Another good reason to use intermediate certificate authorities is to manage the process of revocation. If someone does gain access to the private signing key that’s used on these intermediate certificate authorities, you would only need to revoke the certificates that are underneath that particular CA and not revoke all of the certificates for the entire organization. The process for revoking these certificates occurs on the certificate authority, through a certificate revocation list, or a CRL.
There are many different reasons for revoking a certificate. The certificate may be associated with a server that’s no longer in use. Or maybe the certificate was issued originally in error.
Or you may have an instance where someone gains improper access to that certificate, and you need to revoke it and assign another one. This happened in April of 2014, with the Heartbleed vulnerability. Every web server using OpenSSL found that there was a flaw that might provide someone access to the web server’s private key. OpenSSL had to be patched, and every web server needed a new certificate. Older certificates were then moved to the certificate revocation list, so that someone could see that all of those certificates were formally revoked.
Now that the certificate authority has this list of revoked certificates, there needs to be a way for the browser to recognize that these have indeed been revoked.
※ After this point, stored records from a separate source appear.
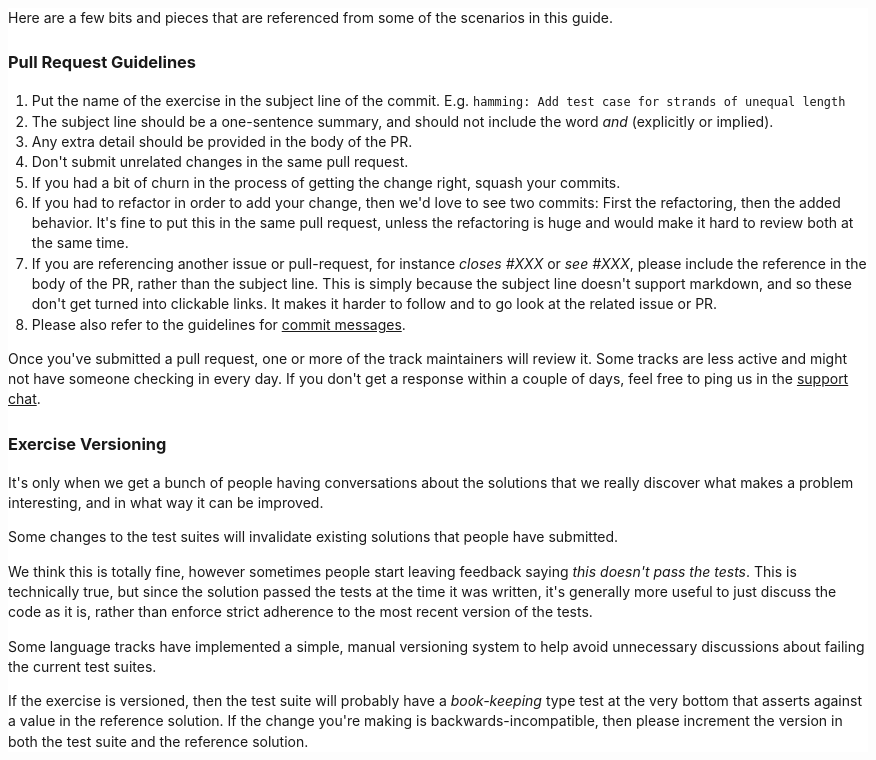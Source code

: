 Here are a few bits and pieces that are referenced from some of the
scenarios in this guide.

### Pull Request Guidelines

1. Put the name of the exercise in the subject line of the commit.
   E.g. `hamming: Add test case for strands of unequal length`
1. The subject line should be a one-sentence summary, and should not include
   the word *and* (explicitly or implied).
1. Any extra detail should be provided in the body of the PR.
1. Don't submit unrelated changes in the same pull request.
1. If you had a bit of churn in the process of getting the change right,
   squash your commits.
1. If you had to refactor in order to add your change, then we'd love to
   see two commits: First the refactoring, then the added behavior. It's
   fine to put this in the same pull request, unless the refactoring is
   huge and would make it hard to review both at the same time.
1. If you are referencing another issue or pull-request, for instance
   *closes #XXX* or *see #XXX*, please include the reference in the body of the PR,
   rather than the subject line. This is simply because the subject line doesn't
   support markdown, and so these don't get turned into clickable links. It makes
   it harder to follow and to go look at the related issue or PR.
1. Please also refer to the guidelines for [commit messages](#commit-messages).

Once you've submitted a pull request, one or more of the track maintainers
will review it. Some tracks are less active and might not have someone
checking in every day. If you don't get a response within a couple of days,
feel free to ping us in the [support
chat](https://gitter.im/exercism/support).

### Exercise Versioning

It's only when we get a bunch of people having conversations about the
solutions that we really discover what makes a problem interesting, and
in what way it can be improved.

Some changes to the test suites will invalidate existing solutions that people
have submitted.

We think this is totally fine, however sometimes people start leaving feedback
saying _this doesn't pass the tests_. This is technically true, but since the
solution passed the tests at the time it was written, it's generally more
useful to just discuss the code as it is, rather than enforce strict
adherence to the most recent version of the tests.

Some language tracks have implemented a simple, manual versioning system to
help avoid unnecessary discussions about failing the current test suites.

If the exercise is versioned, then the test suite will probably have a
_book-keeping_ type test at the very bottom that asserts against a value in
the reference solution. If the change you're making is backwards-incompatible,
then please increment the version in both the test suite and the reference
solution.
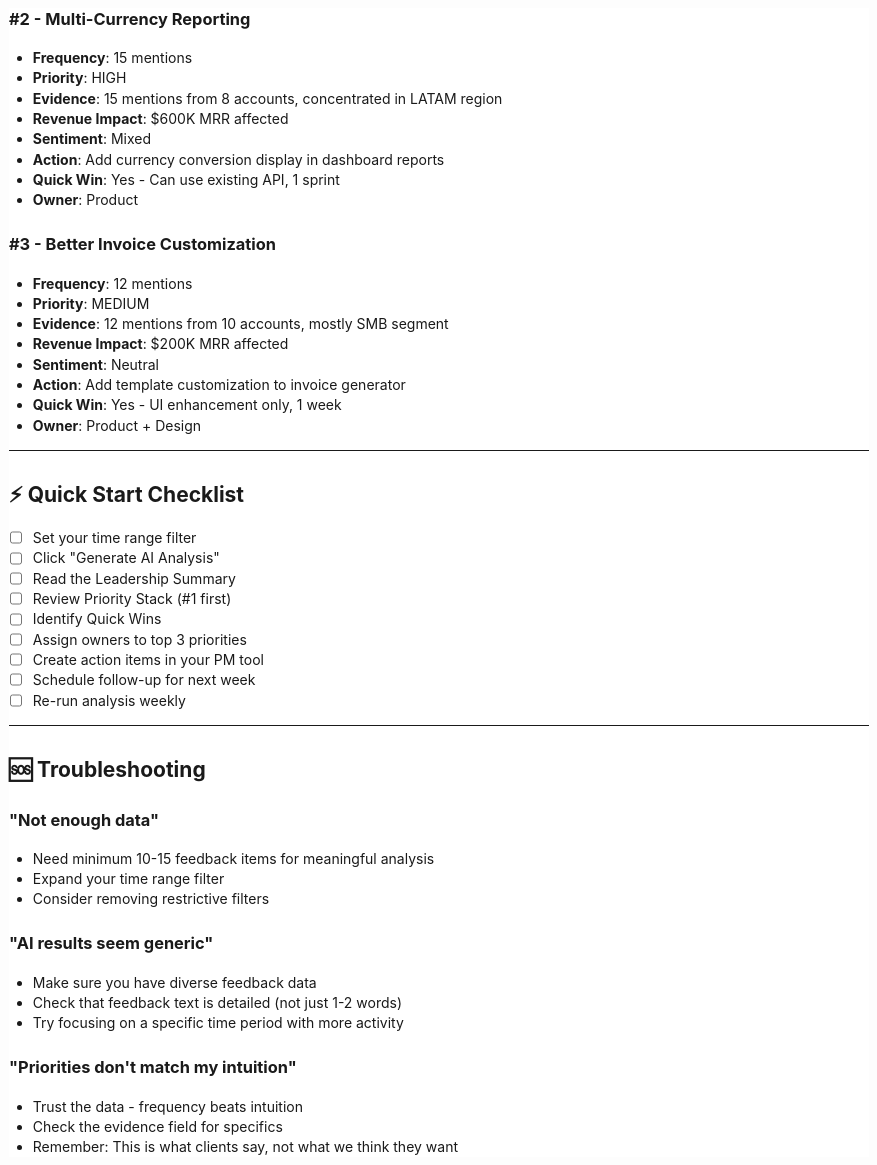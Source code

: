 ### **#2 - Multi-Currency Reporting**
- **Frequency**: 15 mentions
- **Priority**: HIGH
- **Evidence**: 15 mentions from 8 accounts, concentrated in LATAM region
- **Revenue Impact**: $600K MRR affected
- **Sentiment**: Mixed
- **Action**: Add currency conversion display in dashboard reports
- **Quick Win**: Yes - Can use existing API, 1 sprint
- **Owner**: Product

### **#3 - Better Invoice Customization**
- **Frequency**: 12 mentions
- **Priority**: MEDIUM
- **Evidence**: 12 mentions from 10 accounts, mostly SMB segment
- **Revenue Impact**: $200K MRR affected
- **Sentiment**: Neutral
- **Action**: Add template customization to invoice generator
- **Quick Win**: Yes - UI enhancement only, 1 week
- **Owner**: Product + Design

---

## ⚡ **Quick Start Checklist**

- [ ] Set your time range filter
- [ ] Click "Generate AI Analysis"
- [ ] Read the Leadership Summary
- [ ] Review Priority Stack (#1 first)
- [ ] Identify Quick Wins
- [ ] Assign owners to top 3 priorities
- [ ] Create action items in your PM tool
- [ ] Schedule follow-up for next week
- [ ] Re-run analysis weekly

---

## 🆘 **Troubleshooting**

### **"Not enough data"**
- Need minimum 10-15 feedback items for meaningful analysis
- Expand your time range filter
- Consider removing restrictive filters

### **"AI results seem generic"**
- Make sure you have diverse feedback data
- Check that feedback text is detailed (not just 1-2 words)
- Try focusing on a specific time period with more activity

### **"Priorities don't match my intuition"**
- Trust the data - frequency beats intuition
- Check the evidence field for specifics
- Remember: This is what clients say, not what we think they want
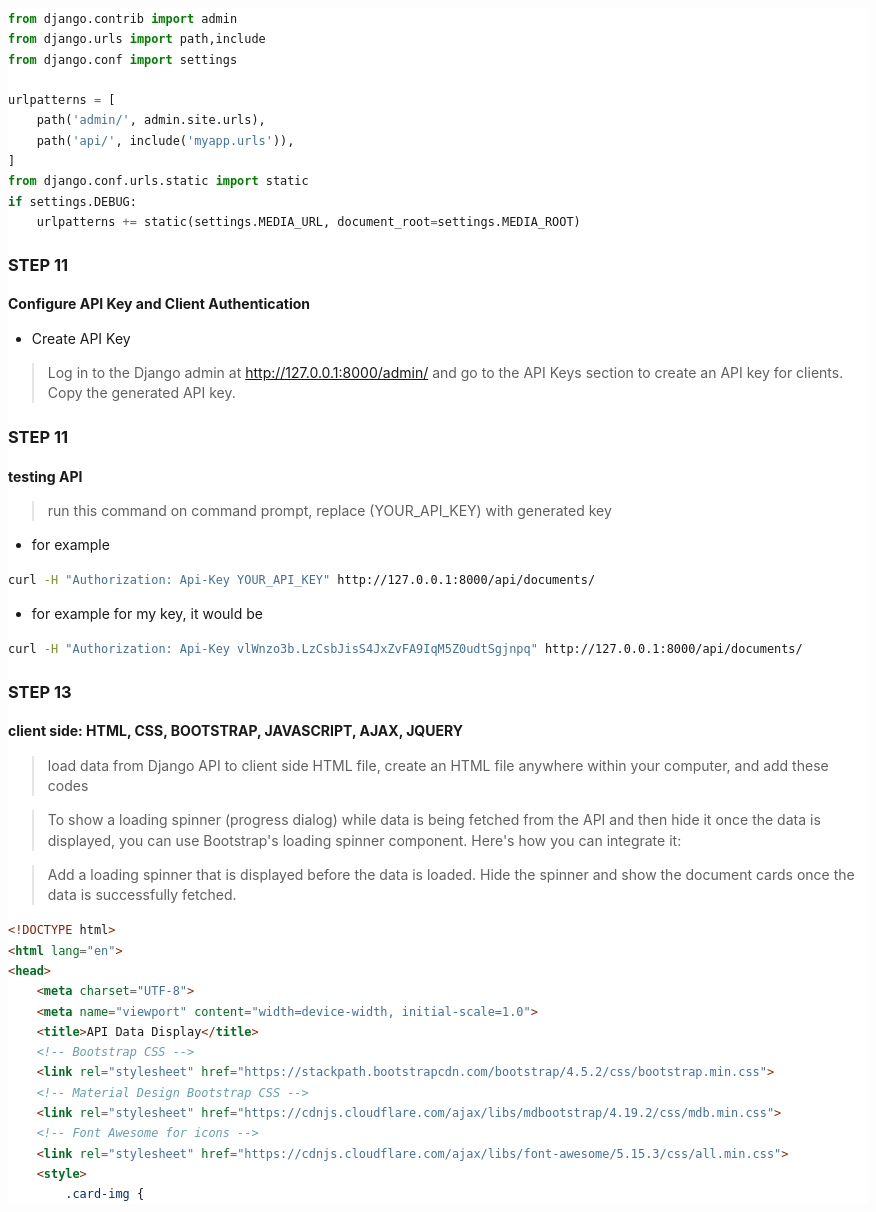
 ```python
from django.contrib import admin
from django.urls import path,include
from django.conf import settings

urlpatterns = [
    path('admin/', admin.site.urls),
    path('api/', include('myapp.urls')),
]
from django.conf.urls.static import static
if settings.DEBUG:
    urlpatterns += static(settings.MEDIA_URL, document_root=settings.MEDIA_ROOT)

```


### STEP 11
**Configure API Key and Client Authentication**
- Create API Key
> Log in to the Django admin at http://127.0.0.1:8000/admin/ and go to the API Keys section to create an API key for clients.
Copy the generated API key.

### STEP 11
**testing API**
> run this command on command prompt, replace (YOUR_API_KEY)  with generated key
- for example
```bash
curl -H "Authorization: Api-Key YOUR_API_KEY" http://127.0.0.1:8000/api/documents/
```
- for example for my key, it would be
```bash
curl -H "Authorization: Api-Key vlWnzo3b.LzCsbJisS4JxZvFA9IqM5Z0udtSgjnpq" http://127.0.0.1:8000/api/documents/
```

### STEP 13
**client side:  HTML, CSS, BOOTSTRAP, JAVASCRIPT, AJAX, JQUERY**
> load data from Django API to client side  HTML file,  create an HTML file anywhere within your computer, and add these codes

> To show a loading spinner (progress dialog) while data is being fetched from the API and then hide it once the data is displayed, you can use Bootstrap's loading spinner component. Here's how you can integrate it:

> Add a loading spinner that is displayed before the data is loaded. Hide the spinner and show the document cards once the data is successfully fetched.

```html
<!DOCTYPE html>
<html lang="en">
<head>
    <meta charset="UTF-8">
    <meta name="viewport" content="width=device-width, initial-scale=1.0">
    <title>API Data Display</title>
    <!-- Bootstrap CSS -->
    <link rel="stylesheet" href="https://stackpath.bootstrapcdn.com/bootstrap/4.5.2/css/bootstrap.min.css">
    <!-- Material Design Bootstrap CSS -->
    <link rel="stylesheet" href="https://cdnjs.cloudflare.com/ajax/libs/mdbootstrap/4.19.2/css/mdb.min.css">
    <!-- Font Awesome for icons -->
    <link rel="stylesheet" href="https://cdnjs.cloudflare.com/ajax/libs/font-awesome/5.15.3/css/all.min.css">
    <style>
        .card-img {
```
For that, we use OCSP, or Online Certificate Status Protocol. And this is what the browser uses to check the status of a particular certificate.
These are usually sent via HTTP, since that is the normal protocol used for a web browser. And this is also something that’s easily supportable over existing internet connections. Not all browsers and applications that need to communicate using these certificate details will support OCSP. For example, many early Internet Explorer versions had no support for any type of OCSP, and some applications don’t even bother checking to see if a certificate may have been revoked.